- [Task requirements]:
Verbatim reproduction of the entries is required; images must be omitted.

Stored data entries
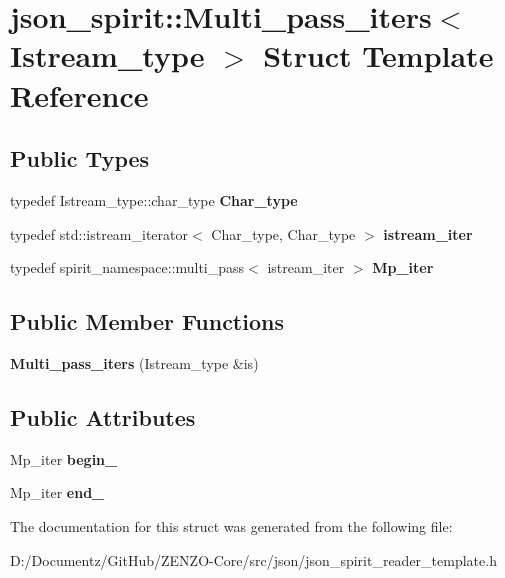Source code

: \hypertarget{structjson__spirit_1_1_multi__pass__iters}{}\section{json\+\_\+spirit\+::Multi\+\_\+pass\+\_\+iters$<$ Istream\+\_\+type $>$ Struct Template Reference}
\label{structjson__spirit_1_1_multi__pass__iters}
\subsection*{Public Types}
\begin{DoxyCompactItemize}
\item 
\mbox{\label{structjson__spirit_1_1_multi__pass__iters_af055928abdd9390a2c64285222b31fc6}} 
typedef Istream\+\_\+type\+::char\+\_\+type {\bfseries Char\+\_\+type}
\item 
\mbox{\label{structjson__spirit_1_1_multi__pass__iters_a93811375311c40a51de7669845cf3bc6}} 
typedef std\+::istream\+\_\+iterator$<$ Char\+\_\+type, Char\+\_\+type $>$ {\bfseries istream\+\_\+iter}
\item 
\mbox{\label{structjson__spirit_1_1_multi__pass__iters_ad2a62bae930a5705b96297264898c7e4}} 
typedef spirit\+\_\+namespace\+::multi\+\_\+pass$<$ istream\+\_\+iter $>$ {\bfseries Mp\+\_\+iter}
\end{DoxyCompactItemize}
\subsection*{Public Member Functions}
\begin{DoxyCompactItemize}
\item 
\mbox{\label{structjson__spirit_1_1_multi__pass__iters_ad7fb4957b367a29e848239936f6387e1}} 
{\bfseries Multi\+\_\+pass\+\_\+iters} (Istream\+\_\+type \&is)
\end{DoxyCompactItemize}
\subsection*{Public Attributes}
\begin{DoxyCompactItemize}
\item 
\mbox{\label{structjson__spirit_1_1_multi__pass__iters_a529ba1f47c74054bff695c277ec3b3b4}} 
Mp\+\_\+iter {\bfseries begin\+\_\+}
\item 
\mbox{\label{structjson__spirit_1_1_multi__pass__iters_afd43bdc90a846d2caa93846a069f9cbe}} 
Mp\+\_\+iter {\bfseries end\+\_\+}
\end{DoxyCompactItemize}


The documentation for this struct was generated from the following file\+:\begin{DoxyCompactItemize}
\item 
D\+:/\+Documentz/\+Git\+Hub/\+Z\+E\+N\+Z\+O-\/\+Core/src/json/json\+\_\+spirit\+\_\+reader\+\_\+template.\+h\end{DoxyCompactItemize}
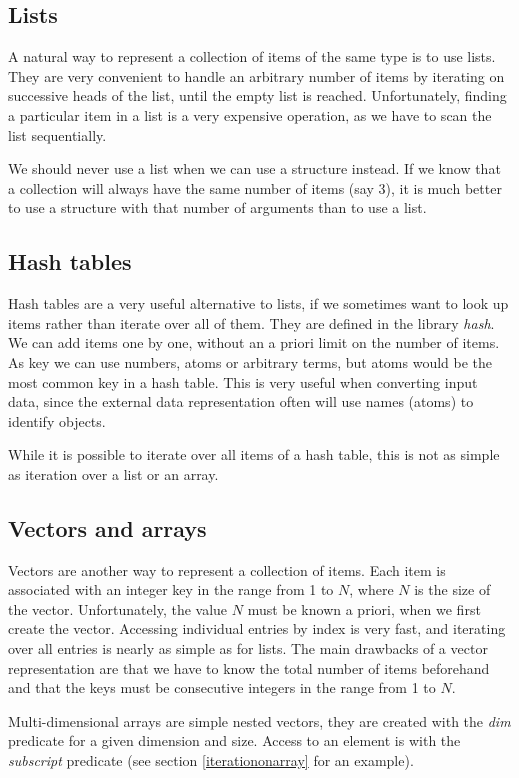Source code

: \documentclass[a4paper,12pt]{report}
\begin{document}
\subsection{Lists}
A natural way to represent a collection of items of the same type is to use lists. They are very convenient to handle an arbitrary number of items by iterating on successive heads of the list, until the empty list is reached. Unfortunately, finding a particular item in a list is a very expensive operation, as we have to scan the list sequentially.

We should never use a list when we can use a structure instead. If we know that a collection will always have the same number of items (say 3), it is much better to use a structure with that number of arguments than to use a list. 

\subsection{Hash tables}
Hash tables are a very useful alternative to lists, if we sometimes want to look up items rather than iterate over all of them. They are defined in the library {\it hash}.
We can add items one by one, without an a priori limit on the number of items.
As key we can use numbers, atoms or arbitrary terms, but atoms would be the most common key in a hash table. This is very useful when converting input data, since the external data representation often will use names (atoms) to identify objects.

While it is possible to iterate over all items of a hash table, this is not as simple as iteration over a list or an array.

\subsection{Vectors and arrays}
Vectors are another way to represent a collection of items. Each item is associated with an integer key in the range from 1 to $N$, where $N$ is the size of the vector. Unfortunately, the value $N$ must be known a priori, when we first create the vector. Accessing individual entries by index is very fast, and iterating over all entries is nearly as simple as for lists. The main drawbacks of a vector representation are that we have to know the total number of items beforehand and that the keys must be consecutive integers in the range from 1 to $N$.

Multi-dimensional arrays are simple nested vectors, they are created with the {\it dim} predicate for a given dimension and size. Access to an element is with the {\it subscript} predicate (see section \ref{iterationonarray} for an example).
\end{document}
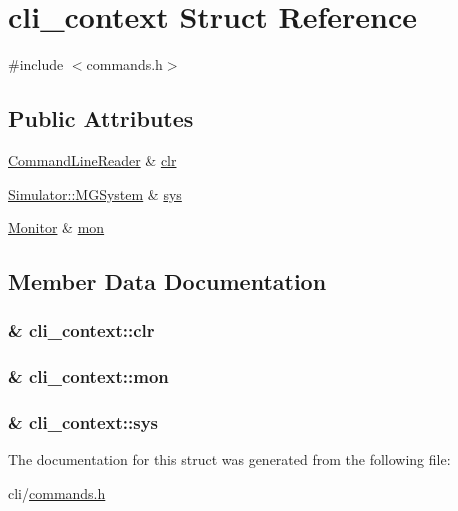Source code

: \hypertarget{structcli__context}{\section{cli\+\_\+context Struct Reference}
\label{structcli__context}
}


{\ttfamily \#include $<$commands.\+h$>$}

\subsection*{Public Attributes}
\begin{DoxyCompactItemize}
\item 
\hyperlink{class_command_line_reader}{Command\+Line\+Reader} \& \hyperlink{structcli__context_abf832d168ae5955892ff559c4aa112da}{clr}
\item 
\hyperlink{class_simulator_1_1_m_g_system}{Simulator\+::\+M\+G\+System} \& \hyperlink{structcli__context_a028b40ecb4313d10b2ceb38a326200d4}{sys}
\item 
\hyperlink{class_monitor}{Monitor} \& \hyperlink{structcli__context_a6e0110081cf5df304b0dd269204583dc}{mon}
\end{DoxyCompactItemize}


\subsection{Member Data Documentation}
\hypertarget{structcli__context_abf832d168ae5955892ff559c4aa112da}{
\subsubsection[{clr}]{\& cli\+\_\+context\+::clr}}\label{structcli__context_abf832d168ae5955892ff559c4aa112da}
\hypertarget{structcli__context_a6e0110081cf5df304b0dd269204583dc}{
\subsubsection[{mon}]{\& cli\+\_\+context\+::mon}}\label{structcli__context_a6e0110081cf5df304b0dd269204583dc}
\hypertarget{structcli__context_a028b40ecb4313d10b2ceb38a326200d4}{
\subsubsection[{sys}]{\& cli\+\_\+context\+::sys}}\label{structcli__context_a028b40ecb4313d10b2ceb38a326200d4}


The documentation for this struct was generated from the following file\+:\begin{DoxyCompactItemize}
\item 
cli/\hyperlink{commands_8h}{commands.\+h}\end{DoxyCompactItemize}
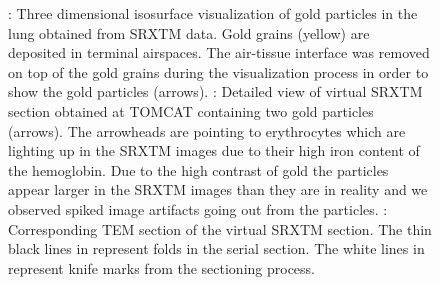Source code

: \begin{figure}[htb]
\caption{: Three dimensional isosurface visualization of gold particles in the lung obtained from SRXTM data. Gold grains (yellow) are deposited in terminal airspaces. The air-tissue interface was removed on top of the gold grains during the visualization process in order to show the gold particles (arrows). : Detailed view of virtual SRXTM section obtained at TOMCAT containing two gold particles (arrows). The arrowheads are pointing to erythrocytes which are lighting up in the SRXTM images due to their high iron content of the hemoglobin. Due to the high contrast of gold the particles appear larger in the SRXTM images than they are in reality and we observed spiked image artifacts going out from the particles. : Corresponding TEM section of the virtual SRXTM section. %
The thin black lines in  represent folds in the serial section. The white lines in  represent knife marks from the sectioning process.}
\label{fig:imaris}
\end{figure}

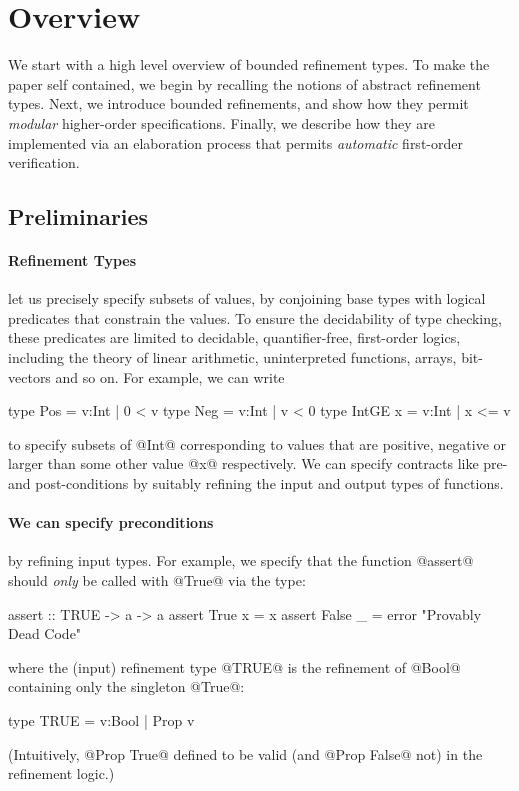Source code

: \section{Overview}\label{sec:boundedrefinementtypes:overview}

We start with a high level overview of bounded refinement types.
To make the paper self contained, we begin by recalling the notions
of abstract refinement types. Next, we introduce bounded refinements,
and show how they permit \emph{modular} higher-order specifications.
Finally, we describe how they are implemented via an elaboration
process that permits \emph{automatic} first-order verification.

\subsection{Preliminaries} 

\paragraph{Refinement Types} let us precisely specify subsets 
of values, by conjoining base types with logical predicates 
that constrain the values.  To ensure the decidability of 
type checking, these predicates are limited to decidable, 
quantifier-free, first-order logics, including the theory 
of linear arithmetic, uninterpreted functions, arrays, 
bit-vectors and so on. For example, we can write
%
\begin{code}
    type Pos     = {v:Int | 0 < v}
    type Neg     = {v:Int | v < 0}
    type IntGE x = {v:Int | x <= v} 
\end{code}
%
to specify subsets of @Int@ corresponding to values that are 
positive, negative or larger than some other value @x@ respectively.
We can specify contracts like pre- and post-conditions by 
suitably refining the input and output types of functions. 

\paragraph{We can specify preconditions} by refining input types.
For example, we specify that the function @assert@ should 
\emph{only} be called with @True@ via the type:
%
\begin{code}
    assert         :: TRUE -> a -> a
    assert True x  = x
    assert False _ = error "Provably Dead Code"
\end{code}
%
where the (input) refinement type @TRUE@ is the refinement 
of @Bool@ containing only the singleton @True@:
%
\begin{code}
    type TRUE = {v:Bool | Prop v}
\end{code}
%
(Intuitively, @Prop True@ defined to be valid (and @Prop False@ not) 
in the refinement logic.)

- [Task result]:
Source code

: \hypertarget{structjson__spirit_1_1_multi__pass__iters}{}\section{json\+\_\+spirit\+::Multi\+\_\+pass\+\_\+iters$<$ Istream\+\_\+type $>$ Struct Template Reference}
\label{structjson__spirit_1_1_multi__pass__iters}
\subsection*{Public Types}
\begin{DoxyCompactItemize}
\item 
\mbox{\label{structjson__spirit_1_1_multi__pass__iters_af055928abdd9390a2c64285222b31fc6}} 
typedef Istream\+\_\+type\+::char\+\_\+type {\bfseries Char\+\_\+type}
\item 
\mbox{\label{structjson__spirit_1_1_multi__pass__iters_a93811375311c40a51de7669845cf3bc6}} 
typedef std\+::istream\+\_\+iterator$<$ Char\+\_\+type, Char\+\_\+type $>$ {\bfseries istream\+\_\+iter}
\item 
\mbox{\label{structjson__spirit_1_1_multi__pass__iters_ad2a62bae930a5705b96297264898c7e4}} 
typedef spirit\+\_\+namespace\+::multi\+\_\+pass$<$ istream\+\_\+iter $>$ {\bfseries Mp\+\_\+iter}
\end{DoxyCompactItemize}
\subsection*{Public Member Functions}
\begin{DoxyCompactItemize}
\item 
\mbox{\label{structjson__spirit_1_1_multi__pass__iters_ad7fb4957b367a29e848239936f6387e1}} 
{\bfseries Multi\+\_\+pass\+\_\+iters} (Istream\+\_\+type \&is)
\end{DoxyCompactItemize}
\subsection*{Public Attributes}
\begin{DoxyCompactItemize}
\item 
\mbox{\label{structjson__spirit_1_1_multi__pass__iters_a529ba1f47c74054bff695c277ec3b3b4}} 
Mp\+\_\+iter {\bfseries begin\+\_\+}
\item 
\mbox{\label{structjson__spirit_1_1_multi__pass__iters_afd43bdc90a846d2caa93846a069f9cbe}} 
Mp\+\_\+iter {\bfseries end\+\_\+}
\end{DoxyCompactItemize}


The documentation for this struct was generated from the following file\+:\begin{DoxyCompactItemize}
\item 
D\+:/\+Documentz/\+Git\+Hub/\+Z\+E\+N\+Z\+O-\/\+Core/src/json/json\+\_\+spirit\+\_\+reader\+\_\+template.\+h\end{DoxyCompactItemize}
Source code

: \documentclass[a4paper,12pt]{report}
\begin{document}
\subsection{Lists}
A natural way to represent a collection of items of the same type is to use lists. They are very convenient to handle an arbitrary number of items by iterating on successive heads of the list, until the empty list is reached. Unfortunately, finding a particular item in a list is a very expensive operation, as we have to scan the list sequentially.

We should never use a list when we can use a structure instead. If we know that a collection will always have the same number of items (say 3), it is much better to use a structure with that number of arguments than to use a list. 

\subsection{Hash tables}
Hash tables are a very useful alternative to lists, if we sometimes want to look up items rather than iterate over all of them. They are defined in the library {\it hash}.
We can add items one by one, without an a priori limit on the number of items.
As key we can use numbers, atoms or arbitrary terms, but atoms would be the most common key in a hash table. This is very useful when converting input data, since the external data representation often will use names (atoms) to identify objects.

While it is possible to iterate over all items of a hash table, this is not as simple as iteration over a list or an array.

\subsection{Vectors and arrays}
Vectors are another way to represent a collection of items. Each item is associated with an integer key in the range from 1 to $N$, where $N$ is the size of the vector. Unfortunately, the value $N$ must be known a priori, when we first create the vector. Accessing individual entries by index is very fast, and iterating over all entries is nearly as simple as for lists. The main drawbacks of a vector representation are that we have to know the total number of items beforehand and that the keys must be consecutive integers in the range from 1 to $N$.

Multi-dimensional arrays are simple nested vectors, they are created with the {\it dim} predicate for a given dimension and size. Access to an element is with the {\it subscript} predicate (see section \ref{iterationonarray} for an example).
\end{document}
Source code

: \hypertarget{structcli__context}{\section{cli\+\_\+context Struct Reference}
\label{structcli__context}
}


{\ttfamily \#include $<$commands.\+h$>$}

\subsection*{Public Attributes}
\begin{DoxyCompactItemize}
\item 
\hyperlink{class_command_line_reader}{Command\+Line\+Reader} \& \hyperlink{structcli__context_abf832d168ae5955892ff559c4aa112da}{clr}
\item 
\hyperlink{class_simulator_1_1_m_g_system}{Simulator\+::\+M\+G\+System} \& \hyperlink{structcli__context_a028b40ecb4313d10b2ceb38a326200d4}{sys}
\item 
\hyperlink{class_monitor}{Monitor} \& \hyperlink{structcli__context_a6e0110081cf5df304b0dd269204583dc}{mon}
\end{DoxyCompactItemize}


\subsection{Member Data Documentation}
\hypertarget{structcli__context_abf832d168ae5955892ff559c4aa112da}{
\subsubsection[{clr}]{\& cli\+\_\+context\+::clr}}\label{structcli__context_abf832d168ae5955892ff559c4aa112da}
\hypertarget{structcli__context_a6e0110081cf5df304b0dd269204583dc}{
\subsubsection[{mon}]{\& cli\+\_\+context\+::mon}}\label{structcli__context_a6e0110081cf5df304b0dd269204583dc}
\hypertarget{structcli__context_a028b40ecb4313d10b2ceb38a326200d4}{
\subsubsection[{sys}]{\& cli\+\_\+context\+::sys}}\label{structcli__context_a028b40ecb4313d10b2ceb38a326200d4}


The documentation for this struct was generated from the following file\+:\begin{DoxyCompactItemize}
\item 
cli/\hyperlink{commands_8h}{commands.\+h}\end{DoxyCompactItemize}
Source code

: \begin{figure}[htb]
\caption{: Three dimensional isosurface visualization of gold particles in the lung obtained from SRXTM data. Gold grains (yellow) are deposited in terminal airspaces. The air-tissue interface was removed on top of the gold grains during the visualization process in order to show the gold particles (arrows). : Detailed view of virtual SRXTM section obtained at TOMCAT containing two gold particles (arrows). The arrowheads are pointing to erythrocytes which are lighting up in the SRXTM images due to their high iron content of the hemoglobin. Due to the high contrast of gold the particles appear larger in the SRXTM images than they are in reality and we observed spiked image artifacts going out from the particles. : Corresponding TEM section of the virtual SRXTM section. %
The thin black lines in  represent folds in the serial section. The white lines in  represent knife marks from the sectioning process.}
\label{fig:imaris}
\end{figure}

Source code

: \section{Overview}\label{sec:boundedrefinementtypes:overview}

We start with a high level overview of bounded refinement types.
To make the paper self contained, we begin by recalling the notions
of abstract refinement types. Next, we introduce bounded refinements,
and show how they permit \emph{modular} higher-order specifications.
Finally, we describe how they are implemented via an elaboration
process that permits \emph{automatic} first-order verification.

\subsection{Preliminaries} 

\paragraph{Refinement Types} let us precisely specify subsets 
of values, by conjoining base types with logical predicates 
that constrain the values.  To ensure the decidability of 
type checking, these predicates are limited to decidable, 
quantifier-free, first-order logics, including the theory 
of linear arithmetic, uninterpreted functions, arrays, 
bit-vectors and so on. For example, we can write
%
\begin{code}
    type Pos     = {v:Int | 0 < v}
    type Neg     = {v:Int | v < 0}
    type IntGE x = {v:Int | x <= v} 
\end{code}
%
to specify subsets of @Int@ corresponding to values that are 
positive, negative or larger than some other value @x@ respectively.
We can specify contracts like pre- and post-conditions by 
suitably refining the input and output types of functions. 

\paragraph{We can specify preconditions} by refining input types.
For example, we specify that the function @assert@ should 
\emph{only} be called with @True@ via the type:
%
\begin{code}
    assert         :: TRUE -> a -> a
    assert True x  = x
    assert False _ = error "Provably Dead Code"
\end{code}
%
where the (input) refinement type @TRUE@ is the refinement 
of @Bool@ containing only the singleton @True@:
%
\begin{code}
    type TRUE = {v:Bool | Prop v}
\end{code}
%
(Intuitively, @Prop True@ defined to be valid (and @Prop False@ not) 
in the refinement logic.)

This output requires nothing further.